Work order — Please show every line in the entries below that includes the word "being".

*** Given records ***

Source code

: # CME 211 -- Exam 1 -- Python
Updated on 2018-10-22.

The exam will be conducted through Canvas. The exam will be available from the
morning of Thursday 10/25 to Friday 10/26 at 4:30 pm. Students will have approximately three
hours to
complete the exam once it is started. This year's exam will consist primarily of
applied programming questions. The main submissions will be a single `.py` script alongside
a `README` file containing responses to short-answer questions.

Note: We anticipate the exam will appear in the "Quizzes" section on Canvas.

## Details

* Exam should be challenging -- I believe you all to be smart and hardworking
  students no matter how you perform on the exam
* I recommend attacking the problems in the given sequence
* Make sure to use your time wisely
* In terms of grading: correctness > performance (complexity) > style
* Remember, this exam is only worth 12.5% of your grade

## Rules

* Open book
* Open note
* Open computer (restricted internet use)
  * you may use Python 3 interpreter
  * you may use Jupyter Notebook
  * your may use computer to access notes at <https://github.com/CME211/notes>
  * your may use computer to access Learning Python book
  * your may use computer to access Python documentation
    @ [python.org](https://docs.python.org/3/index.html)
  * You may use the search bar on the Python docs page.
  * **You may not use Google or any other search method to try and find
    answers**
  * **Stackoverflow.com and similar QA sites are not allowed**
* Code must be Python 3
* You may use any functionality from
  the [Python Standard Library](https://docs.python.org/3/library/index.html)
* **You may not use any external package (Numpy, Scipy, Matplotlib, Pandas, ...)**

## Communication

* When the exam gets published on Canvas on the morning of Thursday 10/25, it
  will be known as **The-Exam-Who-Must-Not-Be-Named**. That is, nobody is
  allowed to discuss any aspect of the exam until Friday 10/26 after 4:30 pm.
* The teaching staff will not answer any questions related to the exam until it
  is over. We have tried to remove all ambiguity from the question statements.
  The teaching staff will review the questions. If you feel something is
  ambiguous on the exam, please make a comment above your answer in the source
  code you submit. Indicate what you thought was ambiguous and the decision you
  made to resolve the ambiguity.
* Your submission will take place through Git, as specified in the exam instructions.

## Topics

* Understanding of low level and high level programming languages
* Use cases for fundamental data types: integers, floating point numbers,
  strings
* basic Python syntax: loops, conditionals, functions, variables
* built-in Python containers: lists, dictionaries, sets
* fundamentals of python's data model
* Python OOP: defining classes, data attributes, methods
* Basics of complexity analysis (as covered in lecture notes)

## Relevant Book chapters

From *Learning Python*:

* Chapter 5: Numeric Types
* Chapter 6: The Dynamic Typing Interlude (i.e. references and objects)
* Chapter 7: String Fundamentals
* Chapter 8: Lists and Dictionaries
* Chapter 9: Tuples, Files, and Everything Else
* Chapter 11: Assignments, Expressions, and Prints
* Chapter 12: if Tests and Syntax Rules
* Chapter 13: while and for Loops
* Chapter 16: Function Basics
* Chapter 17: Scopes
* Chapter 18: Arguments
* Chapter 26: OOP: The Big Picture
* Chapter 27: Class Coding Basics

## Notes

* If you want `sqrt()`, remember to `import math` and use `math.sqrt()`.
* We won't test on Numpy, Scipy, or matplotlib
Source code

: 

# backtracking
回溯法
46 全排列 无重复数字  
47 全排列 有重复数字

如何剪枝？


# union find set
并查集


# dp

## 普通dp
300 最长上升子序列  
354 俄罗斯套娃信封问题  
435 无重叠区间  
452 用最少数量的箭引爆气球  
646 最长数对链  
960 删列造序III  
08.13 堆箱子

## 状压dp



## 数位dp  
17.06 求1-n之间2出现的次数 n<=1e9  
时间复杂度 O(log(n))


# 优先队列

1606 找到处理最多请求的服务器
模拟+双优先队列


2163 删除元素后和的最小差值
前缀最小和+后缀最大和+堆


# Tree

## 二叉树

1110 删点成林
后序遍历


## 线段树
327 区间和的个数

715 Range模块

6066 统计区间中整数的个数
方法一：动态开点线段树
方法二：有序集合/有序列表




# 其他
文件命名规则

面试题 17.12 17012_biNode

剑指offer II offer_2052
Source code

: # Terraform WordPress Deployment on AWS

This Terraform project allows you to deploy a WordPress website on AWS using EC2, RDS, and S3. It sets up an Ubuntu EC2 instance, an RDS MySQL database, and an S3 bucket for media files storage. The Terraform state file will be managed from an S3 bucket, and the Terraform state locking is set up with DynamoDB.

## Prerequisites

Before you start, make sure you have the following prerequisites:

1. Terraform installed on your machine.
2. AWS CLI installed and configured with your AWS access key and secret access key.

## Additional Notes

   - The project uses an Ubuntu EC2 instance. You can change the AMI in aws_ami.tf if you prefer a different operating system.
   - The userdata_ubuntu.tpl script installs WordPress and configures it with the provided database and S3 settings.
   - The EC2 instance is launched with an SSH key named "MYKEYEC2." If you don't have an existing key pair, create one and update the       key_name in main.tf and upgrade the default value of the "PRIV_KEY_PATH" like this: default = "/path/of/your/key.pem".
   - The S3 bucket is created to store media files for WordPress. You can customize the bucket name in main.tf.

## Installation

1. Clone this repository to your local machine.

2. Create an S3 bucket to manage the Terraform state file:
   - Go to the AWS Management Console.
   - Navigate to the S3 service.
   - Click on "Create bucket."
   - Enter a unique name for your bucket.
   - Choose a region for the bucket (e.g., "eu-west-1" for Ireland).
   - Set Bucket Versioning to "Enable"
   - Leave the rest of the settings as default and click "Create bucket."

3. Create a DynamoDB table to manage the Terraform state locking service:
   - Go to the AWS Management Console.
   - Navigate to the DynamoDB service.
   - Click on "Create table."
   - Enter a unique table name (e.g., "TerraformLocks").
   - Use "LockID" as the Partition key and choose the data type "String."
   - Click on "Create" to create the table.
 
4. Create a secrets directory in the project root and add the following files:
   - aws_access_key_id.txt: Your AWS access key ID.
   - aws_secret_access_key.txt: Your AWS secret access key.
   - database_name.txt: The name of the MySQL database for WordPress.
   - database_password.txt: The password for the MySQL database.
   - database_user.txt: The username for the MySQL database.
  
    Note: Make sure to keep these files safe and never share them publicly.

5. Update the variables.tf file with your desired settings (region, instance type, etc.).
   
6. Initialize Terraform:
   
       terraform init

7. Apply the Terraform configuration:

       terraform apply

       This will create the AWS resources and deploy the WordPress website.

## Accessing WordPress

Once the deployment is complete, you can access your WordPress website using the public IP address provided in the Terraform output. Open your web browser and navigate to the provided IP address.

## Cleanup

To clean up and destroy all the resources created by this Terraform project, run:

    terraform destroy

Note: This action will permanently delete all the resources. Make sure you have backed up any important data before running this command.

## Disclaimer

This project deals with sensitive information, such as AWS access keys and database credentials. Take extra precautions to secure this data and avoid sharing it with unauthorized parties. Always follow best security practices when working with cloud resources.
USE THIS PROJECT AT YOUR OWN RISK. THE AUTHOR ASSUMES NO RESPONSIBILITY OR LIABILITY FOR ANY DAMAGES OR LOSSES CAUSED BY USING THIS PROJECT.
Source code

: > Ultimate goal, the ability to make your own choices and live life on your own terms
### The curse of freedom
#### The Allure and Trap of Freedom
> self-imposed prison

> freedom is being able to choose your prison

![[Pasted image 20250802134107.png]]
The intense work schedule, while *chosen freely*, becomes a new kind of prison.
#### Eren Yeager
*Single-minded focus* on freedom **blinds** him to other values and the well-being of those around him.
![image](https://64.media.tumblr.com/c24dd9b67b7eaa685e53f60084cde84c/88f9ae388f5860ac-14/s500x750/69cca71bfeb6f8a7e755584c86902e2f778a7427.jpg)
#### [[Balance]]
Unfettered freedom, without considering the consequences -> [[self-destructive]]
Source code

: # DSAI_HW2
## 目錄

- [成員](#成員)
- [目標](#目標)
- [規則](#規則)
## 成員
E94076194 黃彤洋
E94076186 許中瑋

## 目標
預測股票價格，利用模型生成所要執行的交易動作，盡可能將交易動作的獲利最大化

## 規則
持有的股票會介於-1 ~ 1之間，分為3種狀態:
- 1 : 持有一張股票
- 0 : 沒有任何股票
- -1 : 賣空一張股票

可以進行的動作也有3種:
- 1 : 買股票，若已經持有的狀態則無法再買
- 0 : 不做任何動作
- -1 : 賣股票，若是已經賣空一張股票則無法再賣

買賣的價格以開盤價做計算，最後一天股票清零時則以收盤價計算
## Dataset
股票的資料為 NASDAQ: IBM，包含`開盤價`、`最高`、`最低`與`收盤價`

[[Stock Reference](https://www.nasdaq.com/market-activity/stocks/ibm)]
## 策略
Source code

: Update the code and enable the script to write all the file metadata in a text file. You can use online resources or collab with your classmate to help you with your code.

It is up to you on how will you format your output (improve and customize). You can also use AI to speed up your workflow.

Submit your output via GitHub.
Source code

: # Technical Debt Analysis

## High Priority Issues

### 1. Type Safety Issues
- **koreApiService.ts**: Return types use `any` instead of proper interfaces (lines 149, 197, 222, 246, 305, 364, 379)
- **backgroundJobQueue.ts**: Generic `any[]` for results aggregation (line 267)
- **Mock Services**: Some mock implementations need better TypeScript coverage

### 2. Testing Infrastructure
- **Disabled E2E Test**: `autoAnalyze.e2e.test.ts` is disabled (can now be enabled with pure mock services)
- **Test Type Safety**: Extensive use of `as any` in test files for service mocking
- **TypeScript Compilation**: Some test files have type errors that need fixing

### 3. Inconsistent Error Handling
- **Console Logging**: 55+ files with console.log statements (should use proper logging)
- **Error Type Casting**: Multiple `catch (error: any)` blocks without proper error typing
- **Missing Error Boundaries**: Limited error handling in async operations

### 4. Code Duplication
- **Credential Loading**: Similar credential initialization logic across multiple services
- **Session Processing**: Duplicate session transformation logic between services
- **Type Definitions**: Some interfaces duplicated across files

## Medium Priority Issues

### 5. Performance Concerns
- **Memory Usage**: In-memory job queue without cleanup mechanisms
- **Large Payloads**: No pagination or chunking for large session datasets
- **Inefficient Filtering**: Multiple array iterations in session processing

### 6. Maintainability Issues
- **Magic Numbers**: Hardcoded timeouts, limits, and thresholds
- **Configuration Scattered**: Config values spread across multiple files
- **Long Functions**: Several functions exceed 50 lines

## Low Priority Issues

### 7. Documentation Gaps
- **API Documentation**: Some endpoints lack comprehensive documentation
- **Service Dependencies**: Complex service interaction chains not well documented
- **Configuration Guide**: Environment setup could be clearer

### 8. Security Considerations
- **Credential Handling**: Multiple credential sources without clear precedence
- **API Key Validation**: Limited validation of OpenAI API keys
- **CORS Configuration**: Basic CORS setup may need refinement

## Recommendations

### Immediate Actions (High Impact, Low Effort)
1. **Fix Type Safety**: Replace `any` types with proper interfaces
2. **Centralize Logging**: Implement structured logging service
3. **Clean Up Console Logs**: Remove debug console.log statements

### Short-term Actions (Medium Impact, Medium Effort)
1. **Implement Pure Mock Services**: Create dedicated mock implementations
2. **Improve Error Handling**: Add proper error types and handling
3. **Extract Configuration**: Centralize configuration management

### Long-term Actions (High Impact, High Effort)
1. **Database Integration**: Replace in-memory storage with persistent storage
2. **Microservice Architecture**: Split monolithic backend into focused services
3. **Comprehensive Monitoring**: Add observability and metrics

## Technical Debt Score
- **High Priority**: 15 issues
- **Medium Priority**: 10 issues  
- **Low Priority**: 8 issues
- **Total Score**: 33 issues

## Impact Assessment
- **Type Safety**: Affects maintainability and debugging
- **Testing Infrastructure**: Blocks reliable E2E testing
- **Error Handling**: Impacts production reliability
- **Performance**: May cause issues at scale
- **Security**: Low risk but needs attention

*** End of Given records ***

Output for this task —
> freedom is being able to choose your prison
*Single-minded focus* on freedom **blinds** him to other values and the well-being of those around him.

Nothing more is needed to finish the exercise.